I recently rescued a 7 year old from an animal home. Gorgeous girl with the most amazing temprement. Only thing is I'm not sure if she's been played with in the past. We've tried to interest her in fetching balls, but she's not interested. I was wondering if anyone had an suggestions on games or activities to keep her stimulated I don't want her to be sad? We got the Kong for her to play with, but she has no interest in that either. She loves walks so we take her for long days out which she enjoys. I'm aware how intelligent she is, so don't want her to be bored. 

Also she's very quiet, barely barks at all, is this normal? We've only had her for a week now, so perhaps she'll come out of her shell more. 

Thanks in advance

Sam


----------



## Shade (Feb 20, 2012)

Considering she just got out of the shelter a week ago she might just be adjusting. Some dogs have very little play drive, so it might take a while to find a toy that perks her interest. Why not wait another week or so then take her to a petstore and show her a bunch of different toys, stuffies, squeakers, balls, etc and see if she shows any interest in one or two. 

I rescued a 8 year old cocker spaniel years ago from the local shelter and he had no interest in toys except for tennis balls, he liked to run for a few minutes and chase it but after 4-5 throws he was ready to chill out on the couch again. I didn't push him past when he wanted to stop, he was content just hanging out with me.
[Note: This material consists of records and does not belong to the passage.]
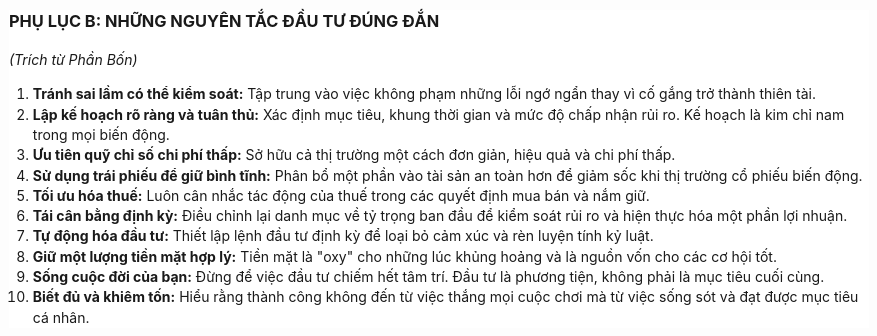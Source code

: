 ### **PHỤ LỤC B: NHỮNG NGUYÊN TẮC ĐẦU TƯ ĐÚNG ĐẮN**

_(Trích từ Phần Bốn)_

1.  **Tránh sai lầm có thể kiểm soát:** Tập trung vào việc không phạm những lỗi ngớ ngẩn thay vì cố gắng trở thành thiên tài.
2.  **Lập kế hoạch rõ ràng và tuân thủ:** Xác định mục tiêu, khung thời gian và mức độ chấp nhận rủi ro. Kế hoạch là kim chỉ nam trong mọi biến động.
3.  **Ưu tiên quỹ chỉ số chi phí thấp:** Sở hữu cả thị trường một cách đơn giản, hiệu quả và chi phí thấp.
4.  **Sử dụng trái phiếu để giữ bình tĩnh:** Phân bổ một phần vào tài sản an toàn hơn để giảm sốc khi thị trường cổ phiếu biến động.
5.  **Tối ưu hóa thuế:** Luôn cân nhắc tác động của thuế trong các quyết định mua bán và nắm giữ.
6.  **Tái cân bằng định kỳ:** Điều chỉnh lại danh mục về tỷ trọng ban đầu để kiểm soát rủi ro và hiện thực hóa một phần lợi nhuận.
7.  **Tự động hóa đầu tư:** Thiết lập lệnh đầu tư định kỳ để loại bỏ cảm xúc và rèn luyện tính kỷ luật.
8.  **Giữ một lượng tiền mặt hợp lý:** Tiền mặt là "oxy" cho những lúc khủng hoảng và là nguồn vốn cho các cơ hội tốt.
9.  **Sống cuộc đời của bạn:** Đừng để việc đầu tư chiếm hết tâm trí. Đầu tư là phương tiện, không phải là mục tiêu cuối cùng.
10. **Biết đủ và khiêm tốn:** Hiểu rằng thành công không đến từ việc thắng mọi cuộc chơi mà từ việc sống sót và đạt được mục tiêu cá nhân.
He didn't need tons of treats or toys to keep him happy


----------



## MaggieRoseLee (Aug 17, 2001)

CLICKER TRAIN!!!! 

Wonderful way for us to learn a new and valuable training tool PLUS puppies AND adult dogs love it!

http://www.germanshepherds.com/foru...0-intro-clicker-training-perfect-puppies.html

I always love this video of an abused mule being clicker trained. Thinking if the method worked for this poor mule, a dog should be easy!


----------



## Diesel and Lace (Apr 15, 2013)

Diesel has very little interest in toys unless its filled with food of course, and as soon as food is gone he has no interest. We made a flirt pole and OMG he goes crazy over it. LOVES LOVES LOVES it. Throw a ball he will follow it sniff and walk away, give him a squeaky toy rips out sqeaker and walks away, no real toy drive. Try a flirt pole to see if that wakes her up


----------



## sammyk (May 13, 2013)

Thanks for your advice. I will try the flirt pole. Never seen this before. 

And perhaps she is just still adjusting, I guess it is a very different environment. 

Thanks again.

Sam


----------



## Kaimeju (Feb 2, 2013)

My dog is four and acted EXACTLY as you describe her first week home. Zero interest in chews or toys, mostly lay quietly on the floor watching us, or sometimes would pace around whining. As a first time rescuer, I wondered what to do, but eventually my dog started coming out of her shell, showing more energy and vocalizing more. She is probably really inhibited right now, so I would give her more time to get used to you. 

The advice others gave is also good. Just give it time.


Sent from Petguide.com Free App


----------



## JackandMattie (Feb 4, 2013)

I agree, give her some time. Even though she may appear inactive, she is getting plenty of mental stimulation just figuring out how your household operates. It has only been a week 

Then, you'll probably just have to try different toys with her. All three of mine like the Kong Wubbas. Mattie loves anything that squeaks. Lillian likes (killing) stuffies. Jack likes the water bottle toys, the flirt pole, and of course we have five or six different kinds of balls rolling around.

Oh, and I wish I had snapped some pics, but all three had fun trying to work the treats out of this Nina Ottensen puzzle last week: Nina Ottosson Dog Toys Shop - DogTurbo wood, level 3.

Good luck and have fun!


----------